While most foreign observers express affinity for Americans as
people, they show increasing resentment of the United States as
a nation and frequently remark with regard to Sept. 11 that "now
America knows what it feels like". They show a sense of satisfaction
that, for once, America understands what it's like to be vulnerable.
And they hope our tragedy might instill some humility and blunt
American arrogance on issues such as energy conservation, global
warming and global poverty.
Many people abroad are now convinced that the United States aims
to control their destiny and that, despite its talk of democracy,
human rights and free trade, the United States really thinks only
of its own narrow interests. In Seoul, American hostility toward
North Korea is seen to be undermining President Kim Dae Jung's efforts
to engage the North. Several top South Korean leaders emphasized
to me that Washington either doesn't understand or doesn't care
that South Korea cannot afford to take over a collapsing North Korea.
"How can we make Washington understand that we need a long
transition and that we must prevent, not precipitate, a sudden collapse
of the North?" asked a key Korean negotiator.
Others in Asia see the United States, prodded by constituencies
at home that are obsessed with China's military, as too narrowly
focused in its approach to Beijing and inattentive to sentiments
in the region. In China there is widespread disappointment and resentment
over the recent U.S. designation of China as a "strategic competitor
rather than a strategic partner" as well as over the president's
declaration that America "will do whatever it takes" to
defend Taiwan. Both are seen as needlessly hostile. "We want
to sell to America, not attack it," said one official in Shanghai.

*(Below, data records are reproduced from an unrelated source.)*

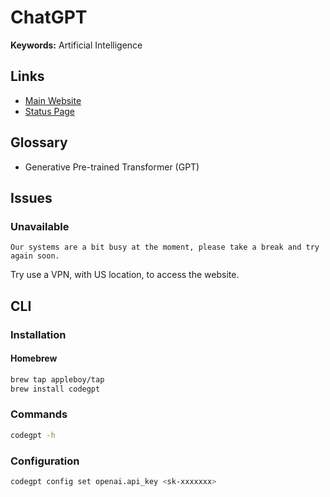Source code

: # ChatGPT

**Keywords:** Artificial Intelligence

<!--
https://github.com/denbondd/clarix

https://langdock.com

https://github.com/lencx/ChatGPT

https://github.com/webwhiz-ai/webwhiz
-->

## Links

- [Main Website](https://chat.openai.com/chat)
- [Status Page](https://status.openai.com)

## Glossary

- Generative Pre-trained Transformer (GPT)

## Issues

### Unavailable

```log
Our systems are a bit busy at the moment, please take a break and try again soon.
```

Try use a VPN, with US location, to access the website.

## CLI

### Installation

#### Homebrew

```sh
brew tap appleboy/tap
brew install codegpt
```

### Commands

```sh
codegpt -h
```

### Configuration

```sh
codegpt config set openai.api_key <sk-xxxxxxx>
```
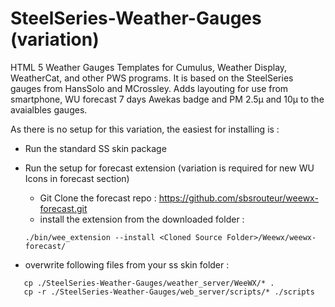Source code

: SteelSeries-Weather-Gauges (variation)
==========================

HTML 5 Weather Gauges Templates for Cumulus, Weather Display, WeatherCat, and other PWS programs. It is based on the SteelSeries gauges from HansSolo and MCrossley. Adds layouting for use from smartphone, WU forecast 7 days Awekas badge and PM 2.5µ and 10µ to the avaialbles gauges.

As there is no setup for this variation, the easiest for installing is : 
  - Run the standard SS skin package
  - Run the setup for forecast extension (variation is required for new WU Icons in forecast section)
    -  Git Clone the forecast repo : https://github.com/sbsrouteur/weewx-forecast.git
    -  install the extension from the downloaded folder : 
    
    ```./bin/wee_extension --install <Cloned Source Folder>/Weewx/weewx-forecast/```
  - overwrite following files from your ss skin folder :
  ```
     cp ./SteelSeries-Weather-Gauges/weather_server/WeeWX/* .
     cp -r ./SteelSeries-Weather-Gauges/web_server/scripts/* ./scripts
    
  ```
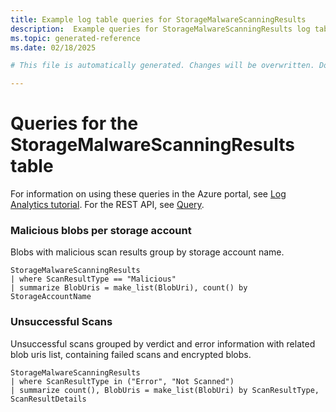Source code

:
 ```yaml
---
title: Example log table queries for StorageMalwareScanningResults
description:  Example queries for StorageMalwareScanningResults log table
ms.topic: generated-reference
ms.date: 02/18/2025

# This file is automatically generated. Changes will be overwritten. Do not change this file directly. 

---
```


# Queries for the StorageMalwareScanningResults table

For information on using these queries in the Azure portal, see [Log Analytics tutorial](/azure/azure-monitor/logs/log-analytics-tutorial). For the REST API, see [Query](/rest/api/loganalytics/query).


### Malicious blobs per storage account  


Blobs with malicious scan results group by storage account name.  

```query
StorageMalwareScanningResults
| where ScanResultType == "Malicious"
| summarize BlobUris = make_list(BlobUri), count() by StorageAccountName
```



### Unsuccessful Scans  


Unsuccessful scans grouped by verdict and error information with related blob uris list, containing failed scans and encrypted blobs.  

```query
StorageMalwareScanningResults
| where ScanResultType in ("Error", "Not Scanned")
| summarize count(), BlobUris = make_list(BlobUri) by ScanResultType, ScanResultDetails
```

As for Taiwan, no one I met in Asia believed there is any danger
of invasion. Indeed, they said, it is the Taiwanese who are "invading"
mainland China, where they are the biggest investors and the biggest
group of non-mainland residents; nearly 500,000 of them live in
Shanghai alone. The only circumstance most observers can imagine
that could provoke an attack would be a declaration of independence
by Taiwan, something that, ironically, recent U.S. policies are
seen to be encouraging.
In six weeks of traveling, I was struck by how often I heard the
criticism that while the United States speaks of principles, it
often undermines its moral suasion by acting cynically in pursuit
of its national interests. Recently, for example, the White House
welcomed Malaysian Prime Minister Mohamad Mahathir. Only a few years
ago, Washington was lambasting Mahathir both for the imposition
of capital market controls during the financial crisis of l997 and
for human rights abuses in the jailing of his deputy prime minister
on charges of engaging in homosexual acts. Today the former deputy
prime minister remains in jail and the capital markets remain somewhat
restricted, but Mahathir is a favorite in Washington because he
is tough on terror. For some, the former U.S. stance confirms Washington's
penchant for meddling in the affairs of others while the current
stance proves the insincerity of its proclaimed devotion to human
rights and free trade.
U.S. trade policies have reinforced the perception of U.S. arrogance
and double standards. Generations of U.S. trade negotiators have
pounded on Japan, the European Union and others to reduce agricultural
subsidies and to open their markets in politically sensitive areas
such as computer chips, movies, beef and rice. Now, pleading political
necessity, the United States has outraged these nations by increasing
its own agricultural subsidies and restricting imports of steel
and lumber.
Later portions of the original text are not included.